Wardell Quezergue, the late New Orleans conductor and arranger, witnessed Kent win over a Black audience during a gig they performed together. “Luther stole their heart,” Quezergue said in 2009. “For a White artist doing blues, I don’t hear anyone any better than him. He puts his heart into things, and soul.”
A native of New Orleans, Kent was 13-years-old when his widowed mother moved her family to Baton Rouge. But by then he’d thoroughly absorbed his deeply musical hometown’s rhythm and soul. It helped that Kent’s older brother performed in a band that played New Orleans rhythm-and-blues favorites as well as the music of such national stars as Ray Charles. “I used to go to gigs with them when I was kid, because I loved the music so much,” Kent recalled. “I’d go sit on the side of the stage and listen to them play all night long.”
Kent’s love for music led to a lifetime of performing and inevitable ups and downs. His near-misses at a bigger career included a doomed record deal during the early 1970s with Lou Adler’s Ode Records [as a member of Cold Grits]. Twenty years later, Kent was riding high when he sang the role of R.J. Reynolds Tobacco Co.’s popular but controversial cartoon character, Joe Camel. But Joe Camel vanished from Reynolds’ advertising portfolio in 1997 following years of criticism from anti-smoking groups. Another promising high-profile project Kent participated in, the 1990 TV musical-crime series, Cop Rock, was canceled after only 13 episodes.
Kent’s career highlights include two 1970s stints with Blood, Sweat, & Tears and his 2009 album, The Bobby Bland Songbook. Quezergue—the masterful arranger for Professor Longhair’s “Big Chief,” Robert Parker’s “Barefootin’,” the Dixie Cups’ “Ike Iko,” Earl King’s “Trick Bag” and the concert film Deacon John’s Jump Blues—arranged the Bland tribute album. For Kent, Quezergue was an extraordinary collaborator and a special friend. “Wardell was a beautiful cat,” he said.
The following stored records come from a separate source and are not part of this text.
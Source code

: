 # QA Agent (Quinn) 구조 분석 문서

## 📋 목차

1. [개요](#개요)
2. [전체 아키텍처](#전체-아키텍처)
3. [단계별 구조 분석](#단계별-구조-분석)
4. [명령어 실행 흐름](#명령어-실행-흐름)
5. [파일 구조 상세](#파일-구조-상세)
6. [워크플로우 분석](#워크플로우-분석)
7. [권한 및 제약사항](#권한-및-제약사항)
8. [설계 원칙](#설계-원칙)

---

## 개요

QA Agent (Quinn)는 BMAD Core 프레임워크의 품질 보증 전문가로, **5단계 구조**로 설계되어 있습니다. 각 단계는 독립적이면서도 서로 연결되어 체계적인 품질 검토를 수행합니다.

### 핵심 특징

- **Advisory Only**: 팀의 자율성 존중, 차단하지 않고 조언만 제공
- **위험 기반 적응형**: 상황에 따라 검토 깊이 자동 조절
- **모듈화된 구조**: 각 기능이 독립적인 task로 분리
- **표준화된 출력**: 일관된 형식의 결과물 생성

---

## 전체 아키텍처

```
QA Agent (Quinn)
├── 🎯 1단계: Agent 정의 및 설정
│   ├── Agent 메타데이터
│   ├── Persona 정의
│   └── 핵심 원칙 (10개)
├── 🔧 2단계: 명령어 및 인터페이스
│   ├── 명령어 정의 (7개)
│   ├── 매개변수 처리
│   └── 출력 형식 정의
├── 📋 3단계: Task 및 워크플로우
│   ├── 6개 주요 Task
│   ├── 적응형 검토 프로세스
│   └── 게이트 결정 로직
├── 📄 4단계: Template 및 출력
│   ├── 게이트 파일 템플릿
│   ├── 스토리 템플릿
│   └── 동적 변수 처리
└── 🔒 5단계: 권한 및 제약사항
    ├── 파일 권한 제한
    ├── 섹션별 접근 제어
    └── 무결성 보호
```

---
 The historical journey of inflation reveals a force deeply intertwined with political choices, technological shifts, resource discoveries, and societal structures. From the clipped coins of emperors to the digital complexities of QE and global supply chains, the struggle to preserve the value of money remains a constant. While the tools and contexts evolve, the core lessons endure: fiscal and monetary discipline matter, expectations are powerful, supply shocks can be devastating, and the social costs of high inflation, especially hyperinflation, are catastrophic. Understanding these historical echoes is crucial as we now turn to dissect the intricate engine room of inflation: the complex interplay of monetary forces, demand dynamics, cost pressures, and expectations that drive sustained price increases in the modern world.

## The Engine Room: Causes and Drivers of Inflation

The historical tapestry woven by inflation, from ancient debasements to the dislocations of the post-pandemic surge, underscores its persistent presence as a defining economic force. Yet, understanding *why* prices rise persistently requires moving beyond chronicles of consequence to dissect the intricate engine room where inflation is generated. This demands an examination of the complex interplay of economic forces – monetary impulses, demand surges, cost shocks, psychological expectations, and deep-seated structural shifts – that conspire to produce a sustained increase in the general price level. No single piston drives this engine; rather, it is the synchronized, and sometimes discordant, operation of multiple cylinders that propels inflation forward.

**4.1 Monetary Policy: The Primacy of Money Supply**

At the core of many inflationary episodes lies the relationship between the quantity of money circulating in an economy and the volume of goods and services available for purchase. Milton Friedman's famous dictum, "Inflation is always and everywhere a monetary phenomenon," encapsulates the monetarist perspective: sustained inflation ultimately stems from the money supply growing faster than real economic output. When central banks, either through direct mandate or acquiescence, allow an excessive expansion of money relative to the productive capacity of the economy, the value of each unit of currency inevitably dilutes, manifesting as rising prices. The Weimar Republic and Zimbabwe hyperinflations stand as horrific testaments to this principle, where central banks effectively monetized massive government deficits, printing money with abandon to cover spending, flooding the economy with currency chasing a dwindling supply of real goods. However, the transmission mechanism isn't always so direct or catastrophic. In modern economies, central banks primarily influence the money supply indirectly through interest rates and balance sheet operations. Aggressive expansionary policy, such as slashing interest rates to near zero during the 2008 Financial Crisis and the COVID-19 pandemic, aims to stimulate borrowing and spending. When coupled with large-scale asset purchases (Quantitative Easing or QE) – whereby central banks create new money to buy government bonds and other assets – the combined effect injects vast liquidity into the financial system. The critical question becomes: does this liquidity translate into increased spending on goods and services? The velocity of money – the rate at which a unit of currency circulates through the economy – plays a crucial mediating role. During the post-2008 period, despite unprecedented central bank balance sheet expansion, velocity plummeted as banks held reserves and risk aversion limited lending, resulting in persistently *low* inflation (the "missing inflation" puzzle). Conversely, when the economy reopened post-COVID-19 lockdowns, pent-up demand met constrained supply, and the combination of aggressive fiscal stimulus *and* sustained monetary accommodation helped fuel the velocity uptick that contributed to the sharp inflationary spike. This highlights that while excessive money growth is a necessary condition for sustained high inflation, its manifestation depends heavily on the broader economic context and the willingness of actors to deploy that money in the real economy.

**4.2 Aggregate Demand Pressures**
Featuring 12 classics from the Bland catalog, The Bobby Bland Songbook took Kent back to the music that compelled him to sing. He was 12-years-old when he first heard Bland’s recording of “Don’t Cry No More” playing on a corner bar jukebox on Washington Avenue. He’d never heard anything like it.
Bland, a rhythm and blues-influenced blues star, and soul singer James Brown became Kent’s bedrock inspirations. “The Live at the Apollo album by James Brown, the first time I heard that, it completely blew my mind,” Kent recalled. “That and Two Steps from the Blues by Bobby Bland. I used to wear those two albums out.”
At the beginning of his career, Kent wore his voice out imitating Brown. “That about killed me, but I loved doing it,” he said. “I did it for a good while, and I had a band that lent itself to that style of music. A nine-piece band with a four-piece horn section, . People really liked it a lot, but I never did it because it was popular.”
Kent released a gospel album in 1996 teaming up with John Lee & the Heralds of Christ. The album also featured Allen Toussaint and Pete Fountain.
Kent toured Italy in 2006 with Italian blues guitarist Robi Zonca and his band. The show was recorded and released as an album, Magic Box.
Kent frequently sang as a guest with the The Dukes of Dixieland and issued several album on the Leisure Jazz label.
When talking about retirement, Kent said: “Well, there ain’t no retirement home for blues singers that I know about. I can’t see myself doing anything else, as long as I’m physically able I’ll be singing. At least that’s what I’m hoping.”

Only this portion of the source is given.